Le Vie della Seta raddoppiano. Mentre i numeri parlano di crescita dei traffici con la Cina a due zeri anno su anno, i progetti, ormai in fase operativa non mancano. Tutti cercano di accaparrarsi una fetta di quello che si prospetta come il business dei prossimi anni. Ecco due esempi. Il primo riguarda la nascita di uno hub nel deserto. Fino a una decina di anni fa, Khorgos (o Korgas), una località al confine tra il Kazakistan e la regione autonoma dello Xinjiang nella Cina nord occidentale, era una delle zone più isolate e scarsamente abitate dell'Asia. Ma dal 2015 è diventato uno degli snodi più importanti dell'economia mondiale in quanto la Cina decise di costruirvi uno hub per il trasporto delle merci via ferrovia che attraverso l'Asia centrale raggiungono l'Europa occidentale. L'interporto terrestre di Khorgos è uno dei progetti più importanti lungo la Belt and Road terrestre e molto probabilmente diventerà il più grande scalo del mondo.
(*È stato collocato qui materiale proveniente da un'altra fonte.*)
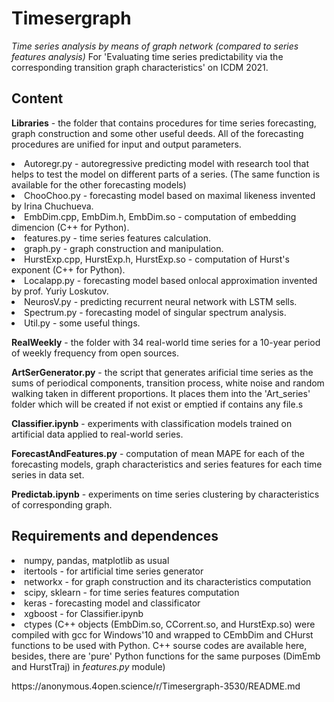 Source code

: # Timesergraph
<I>Time series analysis by means of graph network (compared to series features analysis)</I> For 'Evaluating time series predictability via
the corresponding transition graph characteristics' on  ICDM 2021.
</p>

<H2>Content</H2>
<B>Libraries</B> - the folder that contains procedures for time series forecasting, graph construction and some other useful deeds. All of the forecasting procedures are unified for input and output parameters. </p>
<p>
<LI>Autoregr.py - autoregressive predicting model with research tool that helps to test the model on different parts of a series. (The same function is available for the other forecasting models)</LI>
<LI>ChooChoo.py - forecasting model based on maximal likeness invented by Irina Chuchueva. </LI>
<LI>EmbDim.cpp, EmbDim.h, EmbDim.so - computation of embedding dimencion (C++ for Python). </LI>
<LI>features.py - time series features calculation. </LI>
<LI>graph.py - graph construction and manipulation. </LI>
<LI>HurstExp.cpp, HurstExp.h, HurstExp.so - computation of Hurst's exponent (C++ for Python). </LI>
<LI>Localapp.py - forecasting model based onlocal approximation invented by prof. Yuriy Loskutov. </LI>
<LI>NeurosV.py - predicting recurrent neural network with LSTM sells.</LI>
<LI>Spectrum.py - forecasting model of singular spectrum analysis. </LI>
<LI>Util.py - some useful things. </LI>
</p>
<B>RealWeekly</B> - the folder with 34 real-world time series for a 10-year period of weekly frequency from open sources.</p>
<B>ArtSerGenerator.py</B> - the script that generates arificial time series as the sums of periodical components, transition process, white noise and random walking taken in different proportions. It places them into the 'Art_series' folder which will be created if not exist or emptied if contains any file.s</p>
<B>Classifier.ipynb</B> - experiments with classification models trained on artificial data applied to real-world series.</p>
<B>ForecastAndFeatures.py</B> - computation of mean MAPE for each of the forecasting models, graph characteristics and series features for each time series in data set.</p>
<B>Predictab.ipynb</B> - experiments on time series clustering by characteristics of corresponding graph.</p>
<H2>Requirements and dependences</H2>
<LI>numpy, pandas, matplotlib as usual</LI>
<LI>itertools - for artificial time series generator</LI>
<LI>networkx - for graph construction and its characteristics computation</LI>
<LI>scipy, sklearn - for time series features computation</LI>
<LI>keras - forecasting model and classificator</LI>
<LI>xgboost - for Classifier.ipynb</LI>
<LI>ctypes (C++ objects (EmbDim.so, CCorrent.so, and HurstExp.so) were compiled with gcc for Windows'10 and wrapped to CEmbDim and CНurst functions to be used with Python. C++ sourse codes are available here, besides, there are 'pure' Python functions for the same purposes (DimEmb and HurstTraj) in <I>features.py</I> module) </LI>
</p>
https://anonymous.4open.science/r/Timesergraph-3530/README.md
Con la sua posizione a metà tra Russia, Cina ed Europa orientale, l'impianto è al centro di una rete infrastrutturale, un crocevia naturale tra i quattro i punti cardinali. Negli ultimi cinque anni, i cinesi hanno trasformato un'area di circa 600 ettari in un gigantesco centro di smistamento delle merci via terra e in una zona economica speciale, con un'autostrada che collega la Cina occidentale all'Europa e una stazione ferroviaria. Attualmente ogni mese passano dalla porta di Khorgos 65 treni, che trasportano oltre seimila container. Entro il 2020, il programma prevede che l'hub arrivi a gestire 500mila container l'anno. Il trasporto via ferrovia è più costoso di quello marittimo (ma meno di quello aereo) e riduce solo a un paio di settimane il viaggio tra Cina ed Europa. Ma in questo caso gioca un altro asso, perché uno degli scopi principali della porta di scambio di Khorgos è far viaggiare treni merci a scartamento internazionale, lo stesso di tutta l'Europa continentale (Russia esclusa, guarda caso), in modo da ridurre tempi e costi.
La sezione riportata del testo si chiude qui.